* WORK REQUIRED *
Please repeat the records exactly, keeping the pictures out.

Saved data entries
..........

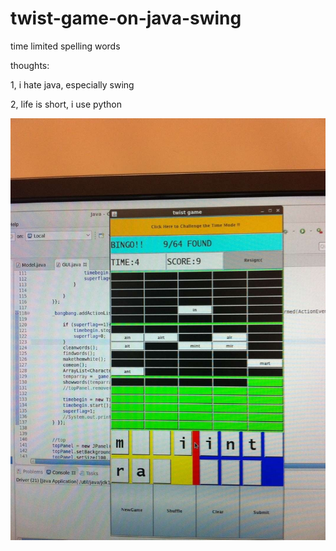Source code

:# twist-game-on-java-swing
time limited spelling words

thoughts:

1, i hate java, especially swing

2, life is short, i use python

![](https://github.com/shuaixu1997/twist-game-on-java-swing/blob/master/354681819432762458.jpg)

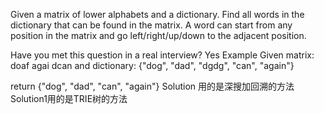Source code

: Given a matrix of lower alphabets and a dictionary. Find all words in the dictionary that can be found in the matrix. A word can start from any position in the matrix and go left/right/up/down to the adjacent position. 


Have you met this question in a real interview? Yes
Example
Given matrix:
doaf
agai
dcan
and dictionary:
{"dog", "dad", "dgdg", "can", "again"}

return {"dog", "dad", "can", "again"}
Solution 用的是深搜加回溯的方法  Solution1用的是TRIE树的方法
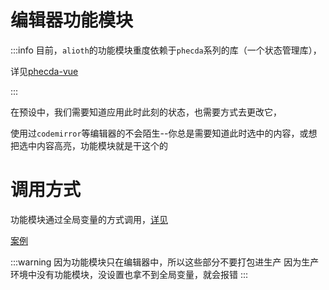# 编辑器功能模块
:::info
目前，`alioth`的功能模块重度依赖于`phecda`系列的库（一个状态管理库），

详见[phecda-vue](./phecda-vue.md)

:::


在预设中，我们需要知道应用此时此刻的状态，也需要方式去更改它，

使用过`codemirror`等编辑器的不会陌生--你总是需要知道此时选中的内容，或想把选中内容高亮，功能模块就是干这个的


# 调用方式
功能模块通过全局变量的方式调用，[详见](./phecda-vue.md#全局调用)


[案例](./example/function.md)

:::warning
因为功能模块只在编辑器中，所以这些部分不要打包进生产
因为生产环境中没有功能模块，没设置也拿不到全局变量，就会报错
:::
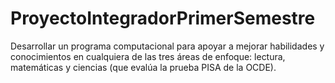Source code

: # ProyectoIntegradorPrimerSemestre
Desarrollar un programa computacional para apoyar a mejorar habilidades y conocimientos en cualquiera de las tres áreas de enfoque: lectura, matemáticas y ciencias (que evalúa la prueba PISA de la OCDE). 
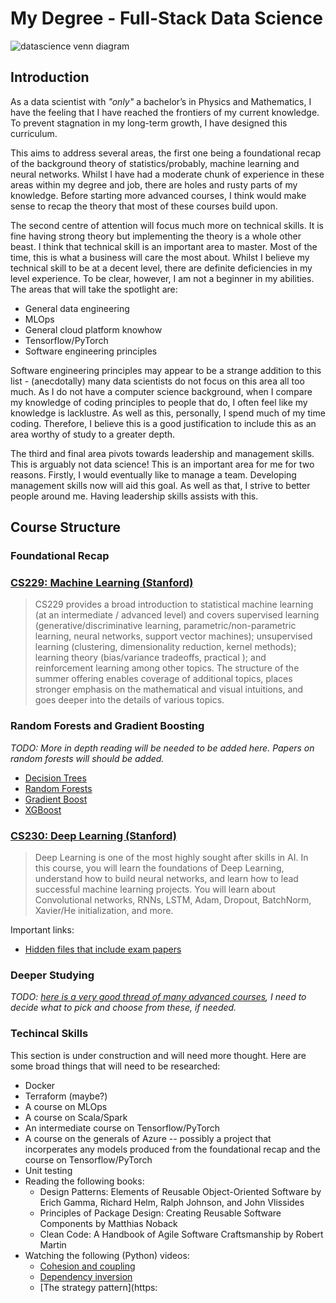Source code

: # My Degree - Full-Stack Data Science

![datascience venn diagram](./images/data_science_venn_diagram.png)

## Introduction

  As a data scientist with *"only"* a bachelor’s in Physics and Mathematics, I have the feeling that I have reached the frontiers of my current knowledge. To prevent stagnation in my long-term growth, I have designed this curriculum.

This aims to address several areas, the first one being a foundational recap of the background theory of statistics/probably, machine learning and neural networks. Whilst I have had a moderate chunk of experience in these areas within my degree and job, there are holes and rusty parts of my knowledge. Before starting more advanced courses, I think would make sense to recap the theory that most of these courses build upon.

The second centre of attention will focus much more on technical skills. It is fine having strong theory but implementing the theory is a whole other beast. I think that technical skill is an important area to master. Most of the time, this is what a business will care the most about. Whilst I believe my technical skill to be at a decent level, there are definite deficiencies in my level experience. To be clear, however, I am not a beginner in my abilities. The areas that will take the spotlight are:
- General data engineering
- MLOps
- General cloud platform knowhow
- Tensorflow/PyTorch
- Software engineering principles

Software engineering principles may appear to be a strange addition to this list - (anecdotally) many data scientists do not focus on this area all too much. As I do not have a computer science background, when I compare my knowledge of coding principles to people that do, I often feel like my knowledge is lacklustre. As well as this, personally, I spend much of my time coding. Therefore, I believe this is a good justification to include this as an area worthy of study to a greater depth.

The third and final area pivots towards leadership and management skills. This is arguably not data science! This is an important area for me for two reasons. Firstly, I would eventually like to manage a team. Developing management skills now will aid this goal. As well as that, I strive to better people around me. Having leadership skills assists with this.

## Course Structure

### Foundational Recap

### [CS229: Machine Learning (Stanford)](https://cs229.stanford.edu/syllabus-summer2020.html)

> CS229 provides a broad introduction to statistical machine learning (at an intermediate / advanced level) and covers supervised learning (generative/discriminative learning, parametric/non-parametric learning, neural networks, support vector machines); unsupervised learning (clustering, dimensionality reduction, kernel methods); learning theory (bias/variance tradeoffs, practical ); and reinforcement learning among other topics. The structure of the summer offering enables coverage of additional topics, places stronger emphasis on the mathematical and visual intuitions, and goes deeper into the details of various topics.

### Random Forests and Gradient Boosting
*TODO: More in depth reading will be needed to be added here. Papers on random forests will should be added.*

- [Decision Trees](https://www.youtube.com/watch?v=q90UDEgYqeI)
- [Random Forests](https://www.youtube.com/playlist?list=PLblh5JKOoLUIE96dI3U7oxHaCAbZgfhHk)
- [Gradient Boost](https://www.youtube.com/playlist?list=PLblh5JKOoLUJjeXUvUE0maghNuY2_5fY6)
- [XGBoost](https://www.youtube.com/watch?v=GrJP9FLV3FE)

### [CS230: Deep Learning (Stanford)](https://cs230.stanford.edu/)

> Deep Learning is one of the most highly sought after skills in AI. In this course, you will learn the foundations of Deep Learning, understand how to build neural networks, and learn how to lead successful machine learning projects. You will learn about Convolutional networks, RNNs, LSTM, Adam, Dropout, BatchNorm, Xavier/He initialization, and more.

Important links:
- [Hidden files that include exam papers](https://cs230.stanford.edu/files/)

### Deeper Studying
*TODO: [here is a very good thread of many advanced courses](https://www.reddit.com/r/MachineLearning/comments/fdw0ax/d_advanced_courses_update), I need to decide what to pick and choose from these, if needed.*

### Techincal Skills

This section is under construction and will need more thought. Here are some broad things that will need to be researched:
- Docker
- Terraform (maybe?)
- A course on MLOps
- A course on Scala/Spark
- An intermediate course on Tensorflow/PyTorch
- A course on the generals of Azure -- possibly a project that incorperates any models produced from the foundational recap and the course on Tensorflow/PyTorch
- Unit testing
- Reading the following books:
  - Design Patterns: Elements of Reusable Object-Oriented Software by Erich Gamma, Richard Helm, Ralph Johnson, and John Vlissides
  - Principles of Package Design: Creating Reusable Software Components by Matthias Noback
  - Clean Code: A Handbook of Agile Software Craftsmanship by Robert Martin
- Watching the following (Python) videos:
  - [Cohesion and coupling](https://youtu.be/eiDyK_ofPPM)
  - [Dependency inversion](https://youtu.be/Kv5jhbSkqLE)
  - [The strategy pattern](https:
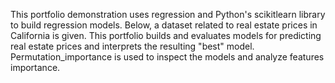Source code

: 
This portfolio demonstration uses regression and Python's scikitlearn library to build regression models.  Below, a dataset related to real estate prices in California is given. This portfolio builds and evaluates models for predicting real estate prices and interprets the resulting "best" model.  Permutation_importance is used to inspect the models and analyze features importance.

..........

* TASK ANSWER *
Source code

:# twist-game-on-java-swing
time limited spelling words

thoughts:

1, i hate java, especially swing

2, life is short, i use python

![](https://github.com/shuaixu1997/twist-game-on-java-swing/blob/master/354681819432762458.jpg)

Source code

: Given a matrix of lower alphabets and a dictionary. Find all words in the dictionary that can be found in the matrix. A word can start from any position in the matrix and go left/right/up/down to the adjacent position. 


Have you met this question in a real interview? Yes
Example
Given matrix:
doaf
agai
dcan
and dictionary:
{"dog", "dad", "dgdg", "can", "again"}

return {"dog", "dad", "can", "again"}
Solution 用的是深搜加回溯的方法  Solution1用的是TRIE树的方法
# 编辑器功能模块
:::info
目前，`alioth`的功能模块重度依赖于`phecda`系列的库（一个状态管理库），

详见[phecda-vue](./phecda-vue.md)

:::


在预设中，我们需要知道应用此时此刻的状态，也需要方式去更改它，

使用过`codemirror`等编辑器的不会陌生--你总是需要知道此时选中的内容，或想把选中内容高亮，功能模块就是干这个的


# 调用方式
功能模块通过全局变量的方式调用，[详见](./phecda-vue.md#全局调用)


[案例](./example/function.md)

:::warning
因为功能模块只在编辑器中，所以这些部分不要打包进生产
因为生产环境中没有功能模块，没设置也拿不到全局变量，就会报错
:::
Source code

: # ProyectoIntegradorPrimerSemestre
Desarrollar un programa computacional para apoyar a mejorar habilidades y conocimientos en cualquiera de las tres áreas de enfoque: lectura, matemáticas y ciencias (que evalúa la prueba PISA de la OCDE). 
Source code

: # My Degree - Full-Stack Data Science

![datascience venn diagram](./images/data_science_venn_diagram.png)

## Introduction

  As a data scientist with *"only"* a bachelor’s in Physics and Mathematics, I have the feeling that I have reached the frontiers of my current knowledge. To prevent stagnation in my long-term growth, I have designed this curriculum.

This aims to address several areas, the first one being a foundational recap of the background theory of statistics/probably, machine learning and neural networks. Whilst I have had a moderate chunk of experience in these areas within my degree and job, there are holes and rusty parts of my knowledge. Before starting more advanced courses, I think would make sense to recap the theory that most of these courses build upon.

The second centre of attention will focus much more on technical skills. It is fine having strong theory but implementing the theory is a whole other beast. I think that technical skill is an important area to master. Most of the time, this is what a business will care the most about. Whilst I believe my technical skill to be at a decent level, there are definite deficiencies in my level experience. To be clear, however, I am not a beginner in my abilities. The areas that will take the spotlight are:
- General data engineering
- MLOps
- General cloud platform knowhow
- Tensorflow/PyTorch
- Software engineering principles

Software engineering principles may appear to be a strange addition to this list - (anecdotally) many data scientists do not focus on this area all too much. As I do not have a computer science background, when I compare my knowledge of coding principles to people that do, I often feel like my knowledge is lacklustre. As well as this, personally, I spend much of my time coding. Therefore, I believe this is a good justification to include this as an area worthy of study to a greater depth.

The third and final area pivots towards leadership and management skills. This is arguably not data science! This is an important area for me for two reasons. Firstly, I would eventually like to manage a team. Developing management skills now will aid this goal. As well as that, I strive to better people around me. Having leadership skills assists with this.

## Course Structure

### Foundational Recap

### [CS229: Machine Learning (Stanford)](https://cs229.stanford.edu/syllabus-summer2020.html)

> CS229 provides a broad introduction to statistical machine learning (at an intermediate / advanced level) and covers supervised learning (generative/discriminative learning, parametric/non-parametric learning, neural networks, support vector machines); unsupervised learning (clustering, dimensionality reduction, kernel methods); learning theory (bias/variance tradeoffs, practical ); and reinforcement learning among other topics. The structure of the summer offering enables coverage of additional topics, places stronger emphasis on the mathematical and visual intuitions, and goes deeper into the details of various topics.

### Random Forests and Gradient Boosting
*TODO: More in depth reading will be needed to be added here. Papers on random forests will should be added.*

- [Decision Trees](https://www.youtube.com/watch?v=q90UDEgYqeI)
- [Random Forests](https://www.youtube.com/playlist?list=PLblh5JKOoLUIE96dI3U7oxHaCAbZgfhHk)
- [Gradient Boost](https://www.youtube.com/playlist?list=PLblh5JKOoLUJjeXUvUE0maghNuY2_5fY6)
- [XGBoost](https://www.youtube.com/watch?v=GrJP9FLV3FE)

### [CS230: Deep Learning (Stanford)](https://cs230.stanford.edu/)

> Deep Learning is one of the most highly sought after skills in AI. In this course, you will learn the foundations of Deep Learning, understand how to build neural networks, and learn how to lead successful machine learning projects. You will learn about Convolutional networks, RNNs, LSTM, Adam, Dropout, BatchNorm, Xavier/He initialization, and more.

Important links:
- [Hidden files that include exam papers](https://cs230.stanford.edu/files/)

### Deeper Studying
*TODO: [here is a very good thread of many advanced courses](https://www.reddit.com/r/MachineLearning/comments/fdw0ax/d_advanced_courses_update), I need to decide what to pick and choose from these, if needed.*

### Techincal Skills

This section is under construction and will need more thought. Here are some broad things that will need to be researched:
- Docker
- Terraform (maybe?)
- A course on MLOps
- A course on Scala/Spark
- An intermediate course on Tensorflow/PyTorch
- A course on the generals of Azure -- possibly a project that incorperates any models produced from the foundational recap and the course on Tensorflow/PyTorch
- Unit testing
- Reading the following books:
  - Design Patterns: Elements of Reusable Object-Oriented Software by Erich Gamma, Richard Helm, Ralph Johnson, and John Vlissides
  - Principles of Package Design: Creating Reusable Software Components by Matthias Noback
  - Clean Code: A Handbook of Agile Software Craftsmanship by Robert Martin
- Watching the following (Python) videos:
  - [Cohesion and coupling](https://youtu.be/eiDyK_ofPPM)
  - [Dependency inversion](https://youtu.be/Kv5jhbSkqLE)
  - [The strategy pattern](https:
Source code

: 
This portfolio demonstration uses regression and Python's scikitlearn library to build regression models.  Below, a dataset related to real estate prices in California is given. This portfolio builds and evaluates models for predicting real estate prices and interprets the resulting "best" model.  Permutation_importance is used to inspect the models and analyze features importance.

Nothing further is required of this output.